Cai Fenghua, He Jianfeng, Liu Yunchuan, Zhang Hongjiang
Faculty of Information Engineering and Automation, Kunming University of Science and Technology, Kunming, Yunnan, China.
Department of Medical Imaging, The First People Hospital of Anning City, Anning, China.
Front Med (Lausanne). 2024 May 9;11:1272224. doi: 10.3389/fmed.2024.1272224. eCollection 2024.
Venous thromboembolism (VTE) is characterized by high morbidity, mortality, and complex treatment. A VTE knowledge graph (VTEKG) can effectively integrate VTE-related medical knowledge and offer an intuitive description and analysis of the relations between medical entities. However, current methods for constructing knowledge graphs typically suffer from error propagation and redundant information.

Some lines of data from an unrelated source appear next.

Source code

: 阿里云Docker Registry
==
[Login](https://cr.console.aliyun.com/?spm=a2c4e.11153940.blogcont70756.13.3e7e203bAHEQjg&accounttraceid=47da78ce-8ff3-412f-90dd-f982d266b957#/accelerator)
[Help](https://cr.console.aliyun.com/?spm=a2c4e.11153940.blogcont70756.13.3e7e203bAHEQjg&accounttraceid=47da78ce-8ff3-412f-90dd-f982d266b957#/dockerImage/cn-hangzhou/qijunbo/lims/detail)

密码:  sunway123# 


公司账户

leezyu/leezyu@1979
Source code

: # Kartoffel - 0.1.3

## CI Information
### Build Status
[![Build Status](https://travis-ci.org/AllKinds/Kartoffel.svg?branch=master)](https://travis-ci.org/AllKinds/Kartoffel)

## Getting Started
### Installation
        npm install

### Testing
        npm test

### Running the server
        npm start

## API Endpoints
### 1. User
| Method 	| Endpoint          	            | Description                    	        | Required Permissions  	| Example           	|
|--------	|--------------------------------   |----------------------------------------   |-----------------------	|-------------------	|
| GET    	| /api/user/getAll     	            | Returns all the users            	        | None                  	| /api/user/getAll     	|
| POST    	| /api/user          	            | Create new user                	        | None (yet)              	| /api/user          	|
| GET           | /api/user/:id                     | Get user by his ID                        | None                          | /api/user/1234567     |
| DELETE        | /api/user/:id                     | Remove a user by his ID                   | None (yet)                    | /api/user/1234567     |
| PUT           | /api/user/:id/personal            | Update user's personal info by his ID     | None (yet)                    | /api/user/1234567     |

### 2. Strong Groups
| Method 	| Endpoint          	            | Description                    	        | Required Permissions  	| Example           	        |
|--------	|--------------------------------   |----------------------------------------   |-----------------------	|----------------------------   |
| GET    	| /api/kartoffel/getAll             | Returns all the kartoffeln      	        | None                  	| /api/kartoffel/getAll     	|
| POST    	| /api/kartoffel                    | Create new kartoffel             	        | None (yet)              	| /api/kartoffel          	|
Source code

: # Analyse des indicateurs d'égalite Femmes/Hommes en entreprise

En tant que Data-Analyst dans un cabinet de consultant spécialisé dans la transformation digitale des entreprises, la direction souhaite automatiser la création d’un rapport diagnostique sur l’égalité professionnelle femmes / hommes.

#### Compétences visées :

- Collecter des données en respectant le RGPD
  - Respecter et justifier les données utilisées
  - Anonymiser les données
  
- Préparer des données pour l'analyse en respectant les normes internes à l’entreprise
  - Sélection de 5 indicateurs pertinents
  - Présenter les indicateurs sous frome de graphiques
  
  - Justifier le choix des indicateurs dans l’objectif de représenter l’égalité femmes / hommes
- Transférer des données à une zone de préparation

In this study, we propose a deep learning-based joint extraction model, Biaffine Common-Sequence Self-Attention Linker (BCSLinker), for Chinese electronic medical records to address the issues mentioned above, which often occur when constructing a VTEKG. First, the Biaffine Common-Sequence Self-Attention (BCsSa) module is employed to create global matrices and extract entities and relations simultaneously, mitigating error propagation. Second, the multi-label cross-entropy loss is utilized to diminish the impact of redundant information and enhance information extraction.
We used the electronic medical record data of VTE patients from a tertiary hospital, achieving an F1 score of 86.9% on BCSLinker. It outperforms the other joint entity and relation extraction models discussed in this study. In addition, we developed a question-answering system based on the VTEKG as a structured data source.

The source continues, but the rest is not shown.